What to do:
Starting at the first line of the entries below, output every line exactly, up to and including the line with "- 🎓 Final year B.Tech CSE student".

Information supplied:
━━━━━━━━━━━━━━━━━━━━━━━━━━━━━━

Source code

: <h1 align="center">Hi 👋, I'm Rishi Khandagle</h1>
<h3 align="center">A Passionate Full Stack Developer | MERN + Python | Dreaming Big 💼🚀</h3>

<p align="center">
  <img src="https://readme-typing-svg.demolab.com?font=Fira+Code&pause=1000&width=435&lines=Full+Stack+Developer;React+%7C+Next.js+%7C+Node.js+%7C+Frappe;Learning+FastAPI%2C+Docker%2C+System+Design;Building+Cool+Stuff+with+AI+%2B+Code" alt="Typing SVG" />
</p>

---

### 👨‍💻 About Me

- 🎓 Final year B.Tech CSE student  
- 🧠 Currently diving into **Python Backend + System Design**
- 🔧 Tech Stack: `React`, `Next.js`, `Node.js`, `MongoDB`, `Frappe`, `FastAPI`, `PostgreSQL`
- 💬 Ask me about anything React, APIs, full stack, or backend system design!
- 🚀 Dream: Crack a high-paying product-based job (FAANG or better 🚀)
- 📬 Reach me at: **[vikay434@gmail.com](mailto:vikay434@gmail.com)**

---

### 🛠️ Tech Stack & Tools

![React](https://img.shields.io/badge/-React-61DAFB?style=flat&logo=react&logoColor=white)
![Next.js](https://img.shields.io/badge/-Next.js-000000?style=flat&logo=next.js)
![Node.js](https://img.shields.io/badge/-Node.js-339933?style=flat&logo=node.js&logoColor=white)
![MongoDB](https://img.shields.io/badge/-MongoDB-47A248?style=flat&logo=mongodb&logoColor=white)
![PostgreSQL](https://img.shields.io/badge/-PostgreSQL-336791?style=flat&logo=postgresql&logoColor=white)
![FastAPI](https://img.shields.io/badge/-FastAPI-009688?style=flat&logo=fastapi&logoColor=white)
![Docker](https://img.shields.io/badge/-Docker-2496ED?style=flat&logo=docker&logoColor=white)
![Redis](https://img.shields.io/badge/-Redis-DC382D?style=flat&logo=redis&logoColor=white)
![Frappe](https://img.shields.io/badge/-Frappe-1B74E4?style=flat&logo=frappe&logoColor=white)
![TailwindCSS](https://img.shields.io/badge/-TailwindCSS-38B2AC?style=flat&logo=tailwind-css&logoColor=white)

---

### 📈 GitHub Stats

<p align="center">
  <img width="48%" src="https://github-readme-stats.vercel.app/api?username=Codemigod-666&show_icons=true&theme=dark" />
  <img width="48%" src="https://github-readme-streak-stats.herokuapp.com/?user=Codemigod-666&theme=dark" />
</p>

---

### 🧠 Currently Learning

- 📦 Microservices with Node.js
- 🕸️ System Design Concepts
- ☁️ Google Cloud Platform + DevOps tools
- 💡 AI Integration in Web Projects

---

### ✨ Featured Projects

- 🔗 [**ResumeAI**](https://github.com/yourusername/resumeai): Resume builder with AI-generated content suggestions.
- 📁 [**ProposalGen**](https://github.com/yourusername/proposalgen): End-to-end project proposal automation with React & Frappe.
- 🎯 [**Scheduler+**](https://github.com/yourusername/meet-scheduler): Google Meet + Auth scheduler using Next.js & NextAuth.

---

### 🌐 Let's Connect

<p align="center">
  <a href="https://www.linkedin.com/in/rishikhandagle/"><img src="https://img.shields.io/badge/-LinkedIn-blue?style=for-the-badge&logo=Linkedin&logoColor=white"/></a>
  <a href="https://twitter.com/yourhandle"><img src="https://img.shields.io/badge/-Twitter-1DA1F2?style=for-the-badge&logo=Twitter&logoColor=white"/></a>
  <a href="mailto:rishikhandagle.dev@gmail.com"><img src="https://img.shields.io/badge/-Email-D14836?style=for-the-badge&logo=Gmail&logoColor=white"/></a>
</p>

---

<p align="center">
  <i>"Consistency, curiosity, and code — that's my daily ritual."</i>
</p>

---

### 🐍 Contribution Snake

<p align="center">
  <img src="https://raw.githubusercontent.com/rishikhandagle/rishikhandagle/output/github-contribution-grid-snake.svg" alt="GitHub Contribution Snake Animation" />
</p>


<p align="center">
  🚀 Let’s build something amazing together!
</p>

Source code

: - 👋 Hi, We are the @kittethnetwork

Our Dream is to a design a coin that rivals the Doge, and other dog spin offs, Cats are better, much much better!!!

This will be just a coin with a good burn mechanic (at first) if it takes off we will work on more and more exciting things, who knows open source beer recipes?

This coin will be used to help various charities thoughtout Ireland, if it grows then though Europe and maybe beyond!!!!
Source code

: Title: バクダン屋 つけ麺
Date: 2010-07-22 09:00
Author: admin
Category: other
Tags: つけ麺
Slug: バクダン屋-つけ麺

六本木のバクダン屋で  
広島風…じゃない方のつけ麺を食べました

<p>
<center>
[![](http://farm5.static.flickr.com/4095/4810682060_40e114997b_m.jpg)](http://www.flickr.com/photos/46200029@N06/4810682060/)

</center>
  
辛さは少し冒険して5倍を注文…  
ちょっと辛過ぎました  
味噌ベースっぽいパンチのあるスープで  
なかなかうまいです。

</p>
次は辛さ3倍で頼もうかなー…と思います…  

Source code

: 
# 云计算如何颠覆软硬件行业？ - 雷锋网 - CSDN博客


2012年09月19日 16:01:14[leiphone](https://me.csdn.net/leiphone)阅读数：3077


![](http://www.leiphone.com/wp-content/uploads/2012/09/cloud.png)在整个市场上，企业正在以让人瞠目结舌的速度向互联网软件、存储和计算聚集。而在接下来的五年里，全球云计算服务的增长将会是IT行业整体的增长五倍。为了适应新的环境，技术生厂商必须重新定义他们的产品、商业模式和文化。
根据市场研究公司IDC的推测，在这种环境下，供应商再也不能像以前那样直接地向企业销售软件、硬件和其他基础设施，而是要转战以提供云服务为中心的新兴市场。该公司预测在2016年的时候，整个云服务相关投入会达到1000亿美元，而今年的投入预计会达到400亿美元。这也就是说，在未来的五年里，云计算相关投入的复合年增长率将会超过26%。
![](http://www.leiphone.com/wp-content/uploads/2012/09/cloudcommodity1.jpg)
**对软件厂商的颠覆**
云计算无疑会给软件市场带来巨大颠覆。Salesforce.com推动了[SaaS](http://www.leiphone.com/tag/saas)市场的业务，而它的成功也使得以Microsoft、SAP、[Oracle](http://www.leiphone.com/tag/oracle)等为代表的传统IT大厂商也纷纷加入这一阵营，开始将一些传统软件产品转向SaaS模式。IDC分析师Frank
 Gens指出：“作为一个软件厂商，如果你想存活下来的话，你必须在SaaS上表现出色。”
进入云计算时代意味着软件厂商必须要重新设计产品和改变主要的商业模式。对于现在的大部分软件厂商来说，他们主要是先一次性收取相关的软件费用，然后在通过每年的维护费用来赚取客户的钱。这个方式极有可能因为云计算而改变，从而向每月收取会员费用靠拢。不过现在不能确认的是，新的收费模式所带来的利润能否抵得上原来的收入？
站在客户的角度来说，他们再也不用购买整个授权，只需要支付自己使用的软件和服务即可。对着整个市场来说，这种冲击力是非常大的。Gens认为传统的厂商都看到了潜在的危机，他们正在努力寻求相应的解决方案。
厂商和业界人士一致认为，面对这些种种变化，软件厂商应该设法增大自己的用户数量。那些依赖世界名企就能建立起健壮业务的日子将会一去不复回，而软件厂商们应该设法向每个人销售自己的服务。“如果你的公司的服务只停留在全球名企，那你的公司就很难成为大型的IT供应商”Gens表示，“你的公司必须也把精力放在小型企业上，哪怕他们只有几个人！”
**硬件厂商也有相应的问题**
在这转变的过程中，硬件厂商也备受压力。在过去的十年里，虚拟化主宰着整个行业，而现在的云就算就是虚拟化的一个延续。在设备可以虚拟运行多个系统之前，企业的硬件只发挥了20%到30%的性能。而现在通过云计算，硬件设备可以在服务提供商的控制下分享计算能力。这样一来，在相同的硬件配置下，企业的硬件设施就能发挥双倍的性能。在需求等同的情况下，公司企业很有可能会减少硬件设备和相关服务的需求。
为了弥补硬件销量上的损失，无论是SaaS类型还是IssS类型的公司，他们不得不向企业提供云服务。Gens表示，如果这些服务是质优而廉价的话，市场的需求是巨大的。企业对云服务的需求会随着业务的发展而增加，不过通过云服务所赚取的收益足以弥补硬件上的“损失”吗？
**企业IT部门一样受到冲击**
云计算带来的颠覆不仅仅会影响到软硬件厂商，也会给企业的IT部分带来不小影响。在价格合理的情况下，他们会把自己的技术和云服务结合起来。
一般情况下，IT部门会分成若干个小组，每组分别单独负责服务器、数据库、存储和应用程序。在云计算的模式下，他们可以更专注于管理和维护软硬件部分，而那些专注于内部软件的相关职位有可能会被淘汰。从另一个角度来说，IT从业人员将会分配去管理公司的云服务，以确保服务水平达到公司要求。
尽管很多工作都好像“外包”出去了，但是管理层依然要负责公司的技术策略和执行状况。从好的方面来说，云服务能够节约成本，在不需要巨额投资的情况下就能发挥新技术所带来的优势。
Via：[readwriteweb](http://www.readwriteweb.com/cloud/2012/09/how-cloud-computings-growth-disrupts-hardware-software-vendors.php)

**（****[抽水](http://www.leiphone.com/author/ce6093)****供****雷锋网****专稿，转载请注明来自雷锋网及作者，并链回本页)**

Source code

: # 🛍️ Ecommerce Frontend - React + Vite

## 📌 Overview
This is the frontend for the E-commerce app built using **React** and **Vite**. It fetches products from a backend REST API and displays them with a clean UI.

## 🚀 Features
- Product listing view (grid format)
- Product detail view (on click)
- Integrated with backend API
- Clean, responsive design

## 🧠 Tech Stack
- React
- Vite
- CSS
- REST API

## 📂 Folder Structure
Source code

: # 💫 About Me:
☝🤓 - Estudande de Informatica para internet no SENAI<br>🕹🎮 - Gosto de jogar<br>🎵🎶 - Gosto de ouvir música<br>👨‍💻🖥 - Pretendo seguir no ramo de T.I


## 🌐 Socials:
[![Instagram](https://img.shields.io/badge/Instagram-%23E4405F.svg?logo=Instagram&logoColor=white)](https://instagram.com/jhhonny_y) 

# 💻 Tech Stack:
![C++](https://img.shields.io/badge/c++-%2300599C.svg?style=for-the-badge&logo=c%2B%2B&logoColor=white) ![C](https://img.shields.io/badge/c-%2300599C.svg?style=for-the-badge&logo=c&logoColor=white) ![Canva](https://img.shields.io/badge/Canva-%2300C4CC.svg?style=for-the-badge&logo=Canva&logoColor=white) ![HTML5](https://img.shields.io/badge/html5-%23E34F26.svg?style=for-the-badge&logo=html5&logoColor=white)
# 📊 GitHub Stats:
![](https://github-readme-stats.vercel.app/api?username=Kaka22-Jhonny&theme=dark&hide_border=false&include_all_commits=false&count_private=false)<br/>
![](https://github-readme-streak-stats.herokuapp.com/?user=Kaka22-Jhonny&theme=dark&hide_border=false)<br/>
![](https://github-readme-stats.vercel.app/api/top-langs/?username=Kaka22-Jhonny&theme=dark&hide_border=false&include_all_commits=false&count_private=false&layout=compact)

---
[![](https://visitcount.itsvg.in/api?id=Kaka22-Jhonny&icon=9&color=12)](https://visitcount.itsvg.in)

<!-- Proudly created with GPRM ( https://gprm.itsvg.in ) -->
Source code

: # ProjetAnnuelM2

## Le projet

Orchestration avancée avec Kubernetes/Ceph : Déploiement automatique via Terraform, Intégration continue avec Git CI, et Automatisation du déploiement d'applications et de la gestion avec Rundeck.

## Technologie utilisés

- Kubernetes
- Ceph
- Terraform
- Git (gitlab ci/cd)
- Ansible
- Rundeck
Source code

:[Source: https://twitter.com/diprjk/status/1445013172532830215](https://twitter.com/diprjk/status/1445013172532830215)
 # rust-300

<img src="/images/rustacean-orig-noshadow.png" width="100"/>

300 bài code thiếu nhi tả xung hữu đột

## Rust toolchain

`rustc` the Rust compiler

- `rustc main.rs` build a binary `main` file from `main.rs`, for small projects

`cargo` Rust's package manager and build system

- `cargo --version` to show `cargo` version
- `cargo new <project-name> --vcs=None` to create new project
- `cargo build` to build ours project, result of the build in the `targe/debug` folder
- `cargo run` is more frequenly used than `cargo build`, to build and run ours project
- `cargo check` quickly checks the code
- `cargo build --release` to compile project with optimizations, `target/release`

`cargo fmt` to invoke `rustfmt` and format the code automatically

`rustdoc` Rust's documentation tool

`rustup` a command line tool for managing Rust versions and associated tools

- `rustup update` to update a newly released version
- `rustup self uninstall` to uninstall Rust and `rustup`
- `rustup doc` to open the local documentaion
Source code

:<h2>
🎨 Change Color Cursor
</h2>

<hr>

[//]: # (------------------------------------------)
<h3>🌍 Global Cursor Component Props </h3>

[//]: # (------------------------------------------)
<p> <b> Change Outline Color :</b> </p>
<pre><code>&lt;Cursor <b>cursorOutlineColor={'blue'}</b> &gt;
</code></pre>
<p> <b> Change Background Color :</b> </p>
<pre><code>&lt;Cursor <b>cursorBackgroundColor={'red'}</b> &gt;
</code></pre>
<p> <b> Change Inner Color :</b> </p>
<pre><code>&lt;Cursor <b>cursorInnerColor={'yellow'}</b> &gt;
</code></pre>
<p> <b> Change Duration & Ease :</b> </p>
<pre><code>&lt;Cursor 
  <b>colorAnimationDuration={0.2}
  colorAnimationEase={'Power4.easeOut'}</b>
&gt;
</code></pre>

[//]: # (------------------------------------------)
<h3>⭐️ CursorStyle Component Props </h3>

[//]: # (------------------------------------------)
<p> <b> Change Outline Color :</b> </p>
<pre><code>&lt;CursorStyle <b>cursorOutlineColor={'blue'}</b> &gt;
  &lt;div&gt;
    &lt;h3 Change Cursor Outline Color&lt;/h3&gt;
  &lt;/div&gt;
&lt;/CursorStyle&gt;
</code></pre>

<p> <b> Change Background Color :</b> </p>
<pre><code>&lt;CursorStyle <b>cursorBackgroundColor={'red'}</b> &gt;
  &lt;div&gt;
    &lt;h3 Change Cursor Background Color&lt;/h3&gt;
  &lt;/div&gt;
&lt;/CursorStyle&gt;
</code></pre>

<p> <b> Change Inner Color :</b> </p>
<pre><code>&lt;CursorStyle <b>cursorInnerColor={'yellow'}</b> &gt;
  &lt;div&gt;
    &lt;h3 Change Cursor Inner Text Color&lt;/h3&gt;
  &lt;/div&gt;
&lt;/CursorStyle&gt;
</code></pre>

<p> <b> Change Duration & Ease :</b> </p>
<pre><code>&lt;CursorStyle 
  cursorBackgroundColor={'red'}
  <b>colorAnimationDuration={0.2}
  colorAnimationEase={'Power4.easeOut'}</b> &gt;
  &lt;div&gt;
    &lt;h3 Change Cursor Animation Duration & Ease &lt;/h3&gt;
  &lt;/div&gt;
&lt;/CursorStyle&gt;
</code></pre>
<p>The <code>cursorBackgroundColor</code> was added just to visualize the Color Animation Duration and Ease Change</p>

━━━━━━━━━━━━━━━━━━━━━━━━━━━━━━

Reply:
Source code

: <h1 align="center">Hi 👋, I'm Rishi Khandagle</h1>
<h3 align="center">A Passionate Full Stack Developer | MERN + Python | Dreaming Big 💼🚀</h3>

<p align="center">
  <img src="https://readme-typing-svg.demolab.com?font=Fira+Code&pause=1000&width=435&lines=Full+Stack+Developer;React+%7C+Next.js+%7C+Node.js+%7C+Frappe;Learning+FastAPI%2C+Docker%2C+System+Design;Building+Cool+Stuff+with+AI+%2B+Code" alt="Typing SVG" />
</p>

---

### 👨‍💻 About Me

- 🎓 Final year B.Tech CSE student  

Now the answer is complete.